Le récit de la conversion des samaritains et du fonctionnaire éthiopien que j’approfondirai durant ce moment précède d’ailleurs le récit de la conversion de Paul.

Mission

Ce dimanche tombe aussi, dans notre Eglise, sur le dimanche missionnaire. C’est une heureuse conjonction. Il y a un lien étroit entre l’unité et la mission. En effet quand Jésus prie « Que tous soient un, Père, comme toi et moi sommes un, qu’ils soient un en nous »…Il ajoute : « Afin que le monde croie ».

L’unité entre chrétiens n’est pas un but en soi, mais afin de permettre au monde de croire que Dieu a envoyé son Fils. « C’est à l’amour que vous aurez les uns envers les autres, que tous connaîtront que vous êtes mes disciples ».

Le deuxième texte de ce jour est missionnaire : la mission de Philipe auprès des samaritains et du fonctionnaire éthiopien.

Jésus avait ouvert la mission auprès des samaritains, par son dialogue avec la samaritaine et son séjour dans son village, qui l’a reconnu comme « Sauveur du monde ».

Philippe la prolonge en annonçant la Bonne Nouvelle et en guérissant beaucoup de malades.

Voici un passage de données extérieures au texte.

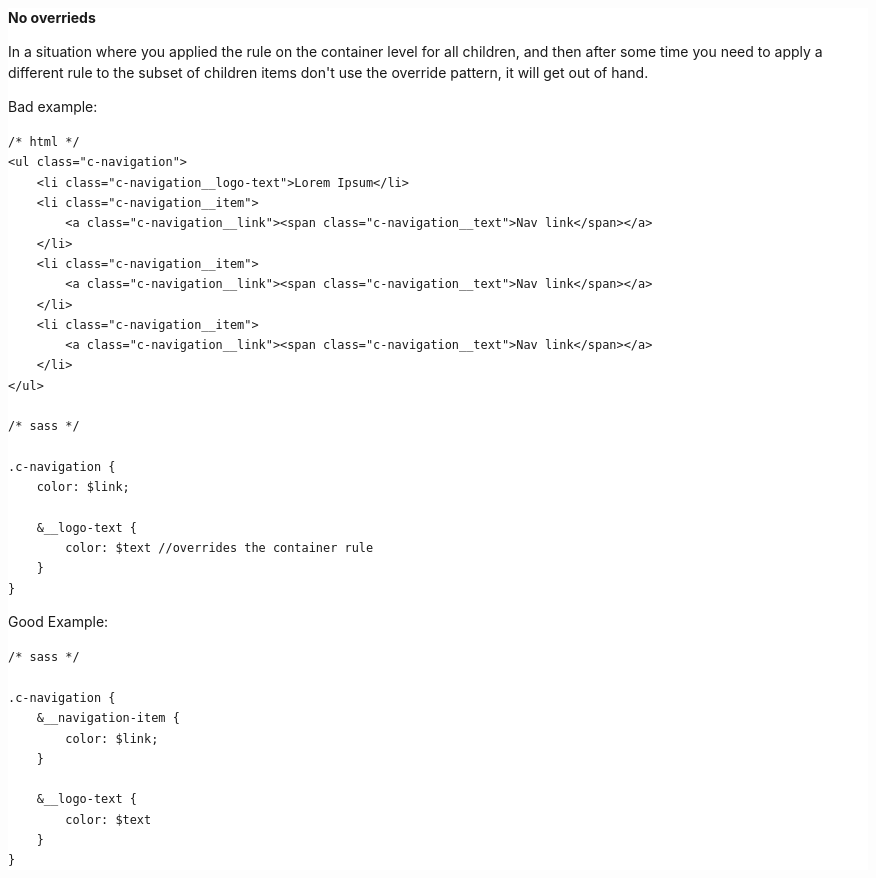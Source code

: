 **No overrieds**

In a situation where you applied the rule on the container level for all children, and then after some time you need to 
apply a different rule to the subset of children items don't use the override pattern, it will get out of hand.

Bad example:
```angular2html
/* html */
<ul class="c-navigation">
    <li class="c-navigation__logo-text">Lorem Ipsum</li>
    <li class="c-navigation__item">
        <a class="c-navigation__link"><span class="c-navigation__text">Nav link</span></a>
    </li>
    <li class="c-navigation__item">
        <a class="c-navigation__link"><span class="c-navigation__text">Nav link</span></a>
    </li>
    <li class="c-navigation__item">
        <a class="c-navigation__link"><span class="c-navigation__text">Nav link</span></a>
    </li>
</ul>

/* sass */

.c-navigation {
    color: $link;
    
    &__logo-text {
        color: $text //overrides the container rule
    }
}
```
Good Example:
```angular2html
/* sass */

.c-navigation {
    &__navigation-item {
        color: $link;
    }
    
    &__logo-text {
        color: $text
    }
}
```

Puis il rencontre le fonctionnaire éthiopien. Comme dans la rencontre de Jésus avec la femme au bord du puits en Samarie, nous découvrons que la mission est d’abord un dialogue.

 

Dialogue

Ces deux textes sont un modèle de dialogue. Ils illustrent de manière parlante que la mission de l’Eglise est d’abord une rencontre avec des personnes, dans un esprit de dialogue, de respect et d’amitié.

Plus que jamais, après les attentats à Paris et les massacres au Nigéria et au Pakistan, le dialogue est nécessaire. La question qui se pose de manière urgente est comment arriver à vivre ensemble entre cultures et religions différentes dans nos pays ? Comment éviter le choc des civilisations dans notre monde globalisé ? Au fond, la réponse est claire : ou bien on dialogue ou bien on s’affronte les uns aux autres. Mais se battre porte à la destruction, alors que le dialogue crée la vie.

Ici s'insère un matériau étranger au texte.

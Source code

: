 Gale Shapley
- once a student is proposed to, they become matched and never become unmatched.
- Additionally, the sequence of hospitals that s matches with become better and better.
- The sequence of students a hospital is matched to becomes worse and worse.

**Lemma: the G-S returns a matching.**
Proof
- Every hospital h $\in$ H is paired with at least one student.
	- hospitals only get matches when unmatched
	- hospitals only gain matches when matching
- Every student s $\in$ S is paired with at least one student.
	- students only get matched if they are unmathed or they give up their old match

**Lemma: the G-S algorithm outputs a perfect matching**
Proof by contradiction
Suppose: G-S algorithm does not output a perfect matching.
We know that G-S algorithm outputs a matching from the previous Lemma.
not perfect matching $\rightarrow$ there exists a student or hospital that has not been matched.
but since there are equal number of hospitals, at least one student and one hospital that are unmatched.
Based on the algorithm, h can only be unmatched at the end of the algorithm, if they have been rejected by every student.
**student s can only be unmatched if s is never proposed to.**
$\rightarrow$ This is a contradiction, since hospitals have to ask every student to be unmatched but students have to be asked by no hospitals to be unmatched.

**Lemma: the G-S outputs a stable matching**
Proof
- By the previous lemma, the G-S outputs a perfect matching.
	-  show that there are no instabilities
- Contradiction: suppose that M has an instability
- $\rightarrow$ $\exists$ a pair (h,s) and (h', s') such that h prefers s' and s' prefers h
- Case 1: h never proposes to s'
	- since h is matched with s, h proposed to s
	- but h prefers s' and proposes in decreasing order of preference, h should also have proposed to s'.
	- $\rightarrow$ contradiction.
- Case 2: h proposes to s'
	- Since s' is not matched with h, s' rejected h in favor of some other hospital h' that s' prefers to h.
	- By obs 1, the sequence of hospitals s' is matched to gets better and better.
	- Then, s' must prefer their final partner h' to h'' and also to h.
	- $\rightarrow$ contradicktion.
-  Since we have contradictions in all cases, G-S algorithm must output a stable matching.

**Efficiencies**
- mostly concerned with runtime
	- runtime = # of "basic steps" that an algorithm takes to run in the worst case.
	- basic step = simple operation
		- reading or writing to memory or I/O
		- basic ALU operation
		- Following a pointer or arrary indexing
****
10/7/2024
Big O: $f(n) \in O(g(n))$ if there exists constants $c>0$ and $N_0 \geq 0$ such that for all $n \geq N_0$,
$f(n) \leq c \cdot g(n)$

Voyons à partir de nos deux textes cinq étapes du dialogue :

a. Ecouter

Philippe est à l’écoute de l’Esprit saint, qui l’envoie sur le chemin entre Jérusalem et Gaza et l’appelle à s’approcher du char du fonctionnaire éthiopien. Jésus écoute le cœur blessé de la Samaritaine.

Ecouter les inspirations de l’Esprit saint, écouter les besoins des autres, écouter son cœur : voilà la base de toute vraie rencontre. Le dialogue, comme la communication commence par l’écoute.

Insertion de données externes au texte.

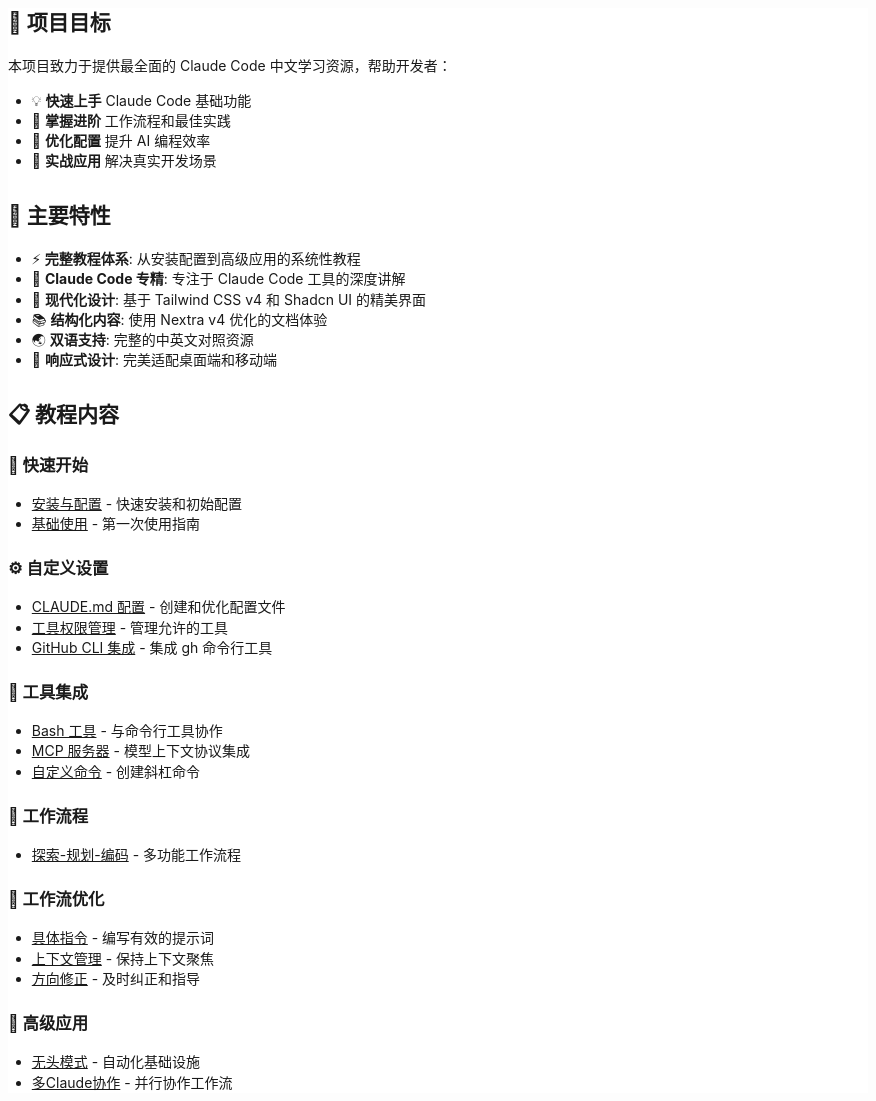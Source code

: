 ## 🎯 项目目标

本项目致力于提供最全面的 Claude Code 中文学习资源，帮助开发者：

- 💡 **快速上手** Claude Code 基础功能
- 🚀 **掌握进阶** 工作流程和最佳实践
- 🔧 **优化配置** 提升 AI 编程效率
- 🌟 **实战应用** 解决真实开发场景

## 🎉 主要特性

- ⚡️ **完整教程体系**: 从安装配置到高级应用的系统性教程
- 🤖 **Claude Code 专精**: 专注于 Claude Code 工具的深度讲解
- 🎨 **现代化设计**: 基于 Tailwind CSS v4 和 Shadcn UI 的精美界面
- 📚 **结构化内容**: 使用 Nextra v4 优化的文档体验
- 🌏 **双语支持**: 完整的中英文对照资源
- 📱 **响应式设计**: 完美适配桌面端和移动端

## 📋 教程内容

### 🚀 快速开始

- [安装与配置](/zh/tutorial/getting-started/installation) - 快速安装和初始配置
- [基础使用](/zh/tutorial/getting-started/basic-usage) - 第一次使用指南

### ⚙️ 自定义设置

- [CLAUDE.md 配置](/zh/tutorial/configuration/claude-md) - 创建和优化配置文件
- [工具权限管理](/zh/tutorial/configuration/tools-allowlist) - 管理允许的工具
- [GitHub CLI 集成](/zh/tutorial/configuration/github-cli) - 集成 gh 命令行工具

### 🔧 工具集成

- [Bash 工具](/zh/tutorial/tools-integration/bash-tools) - 与命令行工具协作
- [MCP 服务器](/zh/tutorial/tools-integration/mcp-servers) - 模型上下文协议集成
- [自定义命令](/zh/tutorial/tools-integration/custom-commands) - 创建斜杠命令

### 💼 工作流程

- [探索-规划-编码](/zh/tutorial/workflows/explore-plan-code) - 多功能工作流程

### 🎯 工作流优化

- [具体指令](/zh/tutorial/optimization/specific-instructions) - 编写有效的提示词
- [上下文管理](/zh/tutorial/optimization/context-management) - 保持上下文聚焦
- [方向修正](/zh/tutorial/optimization/direction-correction) - 及时纠正和指导

### 🚀 高级应用

- [无头模式](/zh/tutorial/advanced/headless-mode) - 自动化基础设施
- [多Claude协作](/zh/tutorial/advanced/multi-claude) - 并行协作工作流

« Donne-moi un cœur qui écoute » : cette prière du roi Salomon est pour moi une des plus belles de toute la Bible.

b. Surmonter les résistances

Jésus a du surmonter plusieurs résistances : la femme appartient à un peuple ennemi, elle est d’une autre religion. Philippe également : l’éthiopien est d’une autre race, d’une autre culture, d’un rang et d’une classe sociale plus élevée. Allait-il oser s’approcher d’un fonctionnaire royal ?

Quelles sont mes résistances, mes peurs qui paralysent ou brouillent la rencontre ? Quelles sont mes inerties ? Pas facile d’être témoin dans une ambiance matérialiste, critique à l’égard de la foi chrétienne. Oserai-je ?

c. Faire le premier pas

Dialoguer, ce n’est pas attendre que l’autre fasse le premier pas, mais c’est le faire. Avec tous, même avec celui dont on pressent que le dialogue sera difficile. S’intéresser à lui, lui poser une question, comme Philippe le fait. Jésus demande aussi de l’eau : il a soif. Cette question déclenche un dialogue.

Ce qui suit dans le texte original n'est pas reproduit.